◆ ACTIVITY ◆
Across the records that follow, how many lines contain the string "Contributed"? Answer with the number only.

◆ MATERIAL SHOWN ◆
****************************************

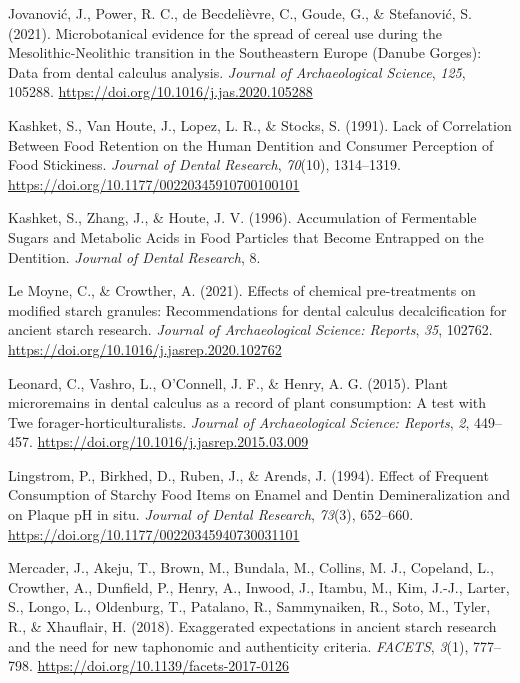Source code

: \documentclass[
  b5paper,
]{book}
\newlength{\cslhangindent}
\newlength{\cslentryspacingunit} %
\newenvironment{CSLReferences}[2] %
 {%
  \setlength{\parindent}{0pt}
  \ifodd #1
  \let\oldpar\par
  \def\par{\hangindent=\cslhangindent\oldpar}
  \fi
  \setlength{\parskip}{#2\cslentryspacingunit}
 }%
 {}
\begin{document}
\begin{CSLReferences}{1}{0}
\leavevmode{}%
Jovanović, J., Power, R. C., de Becdelièvre, C., Goude, G., \&
Stefanović, S. (2021). Microbotanical evidence for the spread of cereal
use during the {Mesolithic-Neolithic} transition in the {Southeastern
Europe} ({Danube Gorges}): {Data} from dental calculus analysis.
\emph{Journal of Archaeological Science}, \emph{125}, 105288.
\url{https://doi.org/10.1016/j.jas.2020.105288}

\leavevmode{}%
Kashket, S., Van Houte, J., Lopez, L. R., \& Stocks, S. (1991). Lack of
{Correlation Between Food Retention} on the {Human Dentition} and
{Consumer Perception} of {Food Stickiness}. \emph{Journal of Dental
Research}, \emph{70}(10), 1314--1319.
\url{https://doi.org/10.1177/00220345910700100101}

\leavevmode{}%
Kashket, S., Zhang, J., \& Houte, J. V. (1996). Accumulation of
{Fermentable Sugars} and {Metabolic Acids} in {Food Particles} that
{Become Entrapped} on the {Dentition}. \emph{Journal of Dental
Research}, 8.

\leavevmode{}%
Le Moyne, C., \& Crowther, A. (2021). Effects of chemical pre-treatments
on modified starch granules: {Recommendations} for dental calculus
decalcification for ancient starch research. \emph{Journal of
Archaeological Science: Reports}, \emph{35}, 102762.
\url{https://doi.org/10.1016/j.jasrep.2020.102762}

\leavevmode{}%
Leonard, C., Vashro, L., O'Connell, J. F., \& Henry, A. G. (2015). Plant
microremains in dental calculus as a record of plant consumption: {A}
test with {Twe} forager-horticulturalists. \emph{Journal of
Archaeological Science: Reports}, \emph{2}, 449--457.
\url{https://doi.org/10.1016/j.jasrep.2015.03.009}

\leavevmode{}%
Lingstrom, P., Birkhed, D., Ruben, J., \& Arends, J. (1994). Effect of
{Frequent Consumption} of {Starchy Food Items} on {Enamel} and {Dentin
Demineralization} and on {Plaque pH} in situ. \emph{Journal of Dental
Research}, \emph{73}(3), 652--660.
\url{https://doi.org/10.1177/00220345940730031101}

\leavevmode{}%
Mercader, J., Akeju, T., Brown, M., Bundala, M., Collins, M. J.,
Copeland, L., Crowther, A., Dunfield, P., Henry, A., Inwood, J., Itambu,
M., Kim, J.-J., Larter, S., Longo, L., Oldenburg, T., Patalano, R.,
Sammynaiken, R., Soto, M., Tyler, R., \& Xhauflair, H. (2018).
Exaggerated expectations in ancient starch research and the need for new
taphonomic and authenticity criteria. \emph{FACETS}, \emph{3}(1),
777--798. \url{https://doi.org/10.1139/facets-2017-0126}


\end{CSLReferences}
\end{document}
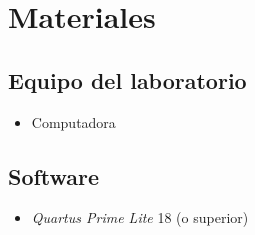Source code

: \documentclass[../main.tex]{subfiles}
\begin{document}
\section{Materiales}
\subsection*{Equipo del laboratorio}
\begin{itemize}
  \item Computadora
\end{itemize}
\subsection*{Software}
\begin{itemize}
  \item \textit{Quartus Prime Lite} 18 (o superior)
\end{itemize}
\end{document}

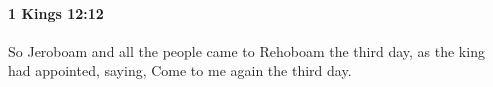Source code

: 
		\paragraph{1 Kings 12:12} %
			\label{1KINGS-12-12}

			So Jeroboam and all the people came to Rehoboam the third day, as the king had appointed, saying, Come to me again the third day.



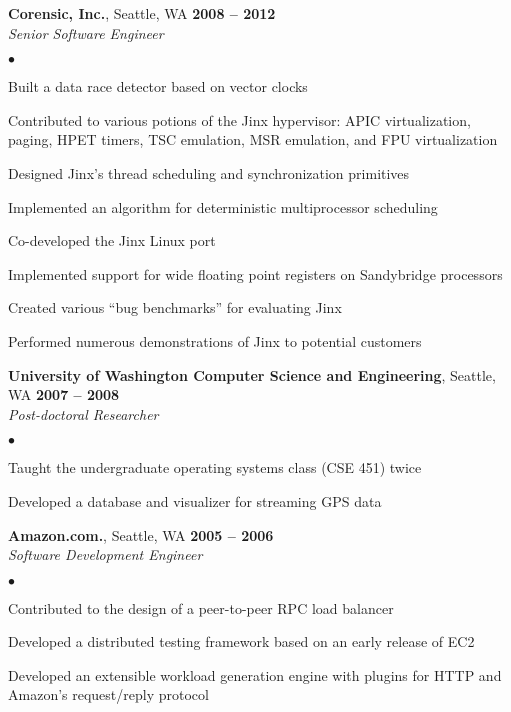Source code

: \documentclass[margin,line]{res}
\newenvironment{list2}{
  \begin{list}{$\bullet$}{%
      \setlength{\itemsep}{0in}
      \setlength{\parsep}{0in} \setlength{\parskip}{0in}
      \setlength{\topsep}{0in} \setlength{\partopsep}{0in} 
      \setlength{\leftmargin}{0.2in}}}{\end{list}}
\begin{document}
\begin{resume}
\textbf{Corensic, Inc.}, Seattle, WA  \hfill \textbf{2008 -- 2012} \\\vspace{-4mm}
\textsl{Senior Software Engineer} \\
\begin{list2}
  \item Built a data race detector based on vector clocks
  \item Contributed to various potions of the Jinx hypervisor: APIC
    virtualization, paging,  HPET timers, TSC emulation, MSR emulation, and
    FPU virtualization
  \item Designed Jinx's thread scheduling and synchronization primitives
  \item Implemented an algorithm for deterministic multiprocessor scheduling
  \item Co-developed the Jinx Linux port
  \item Implemented support for wide floating point registers on Sandybridge processors
  \item Created various ``bug benchmarks''  for evaluating Jinx
  \item Performed numerous demonstrations of Jinx to potential customers
\end{list2}

\textbf{University of Washington Computer Science and Engineering}, Seattle,
WA \hfill \textbf{2007 -- 2008}\\\vspace{-4mm}
\textsl{Post-doctoral Researcher} \\
\begin{list2}
    \item Taught the undergraduate operating systems class (CSE 451) twice
    \item Developed a database and visualizer for streaming GPS data
\end{list2}

\textbf{Amazon.com.}, Seattle, WA \hfill \textbf{2005 -- 2006} \\\vspace{-4mm}
\textsl{Software Development Engineer} \\
\begin{list2}
  \item Contributed to the design of a peer-to-peer RPC load balancer
  \item Developed a distributed testing framework based on an early release of EC2
  \item Developed an extensible workload generation engine with  plugins for
    HTTP and Amazon's request/reply protocol
\end{list2}


\end{resume}
\end{document}

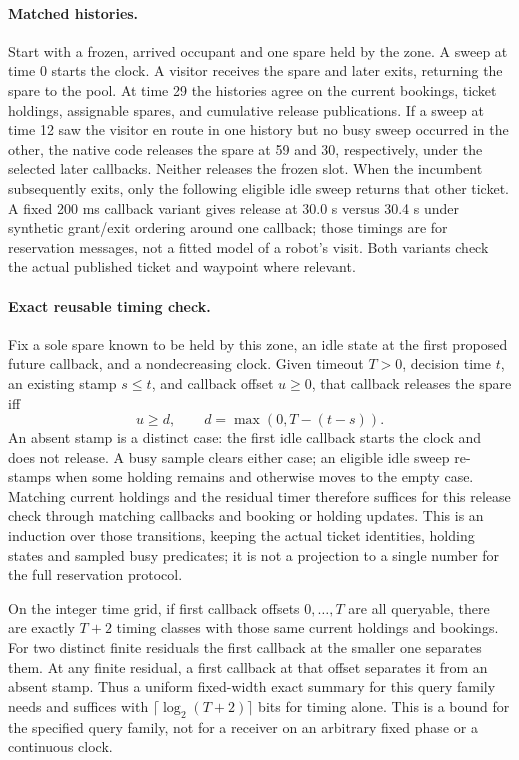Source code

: \documentclass{article}
\begin{document}
\paragraph{Matched histories.}
Start with a frozen, arrived occupant and one spare held by the zone. A sweep at time 0 starts the clock. A visitor receives the spare and later exits, returning the spare to the pool. At time 29 the histories agree on the current bookings, ticket holdings, assignable spares, and cumulative release publications. If a sweep at time 12 saw the visitor en route in one history but no busy sweep occurred in the other, the native code releases the spare at 59 and 30, respectively, under the selected later callbacks. Neither releases the frozen slot. When the incumbent subsequently exits, only the following eligible idle sweep returns that other ticket. A fixed 200 ms callback variant gives release at 30.0 s versus 30.4 s under synthetic grant/exit ordering around one callback; those timings are for reservation messages, not a fitted model of a robot's visit. Both variants check the actual published ticket and waypoint where relevant.

\paragraph{Exact reusable timing check.}
Fix a sole spare known to be held by this zone, an idle state at the first proposed future callback, and a nondecreasing clock. Given timeout \(T>0\), decision time \(t\), an existing stamp \(s\le t\), and callback offset \(u\ge 0\), that callback releases the spare iff
\[
 u\ge d,\qquad d=\max(0,T-(t-s)).
\]
An absent stamp is a distinct case: the first idle callback starts the clock and does not release. A busy sample clears either case; an eligible idle sweep re-stamps when some holding remains and otherwise moves to the empty case. Matching current holdings and the residual timer therefore suffices for this release check through matching callbacks and booking or holding updates. This is an induction over those transitions, keeping the actual ticket identities, holding states and sampled busy predicates; it is not a projection to a single number for the full reservation protocol.

On the integer time grid, if first callback offsets \(0,\dots,T\) are all queryable, there are exactly \(T+2\) timing classes with those same current holdings and bookings. For two distinct finite residuals the first callback at the smaller one separates them. At any finite residual, a first callback at that offset separates it from an absent stamp. Thus a uniform fixed-width exact summary for this query family needs and suffices with \(\lceil\log_2(T+2)\rceil\) bits for timing alone. This is a bound for the specified query family, not for a receiver on an arbitrary fixed phase or a continuous clock.
\end{document}
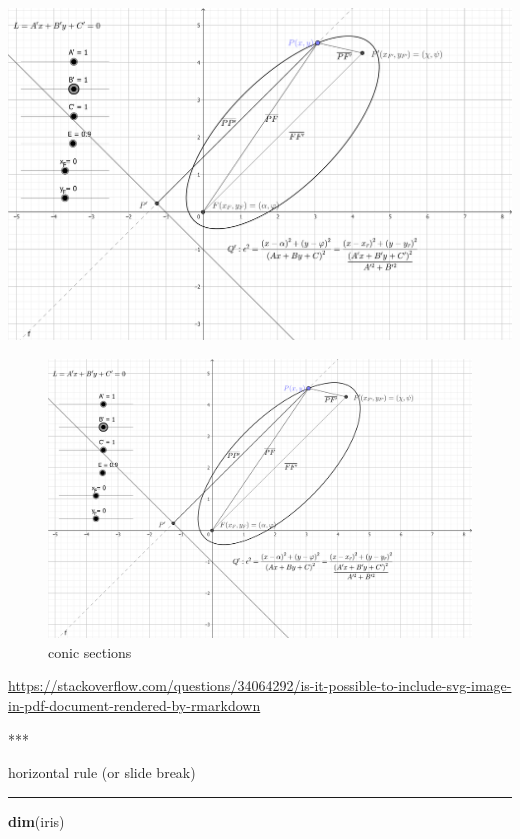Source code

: \documentclass[
]{book}
\newenvironment{Shaded}{\begin{snugshade}}{\end{snugshade}}
\newcommand{\FunctionTok}[1]{\textcolor[rgb]{0.13,0.29,0.53}{\textbf{#1}}}
\newcommand{\NormalTok}[1]{#1}
\theoremstyle{definition}
\theoremstyle{definition}
\theoremstyle{definition}
\theoremstyle{definition}
\theoremstyle{remark}
\begin{document}
\includegraphics{img/conic-sections.pdf}

\begin{figure}
\includegraphics[width=0.75\linewidth]{img/conic-sections} \caption{conic sections}\label{fig:unnamed-chunk-6}
\end{figure}

\url{https://stackoverflow.com/questions/34064292/is-it-possible-to-include-svg-image-in-pdf-document-rendered-by-rmarkdown}

\begin{Shaded}
\begin{Highlighting}[]
\NormalTok{***}
\end{Highlighting}
\end{Shaded}

horizontal rule (or slide break)

\begin{center}\rule{0.5\linewidth}{0.5pt}\end{center}

\begin{Shaded}
\begin{Highlighting}[]
\FunctionTok{dim}\NormalTok{(iris) }
\end{Highlighting}
\end{Shaded}
\end{document}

****************************************

◆ RESPONSE TO THE EXERCISE ◆
2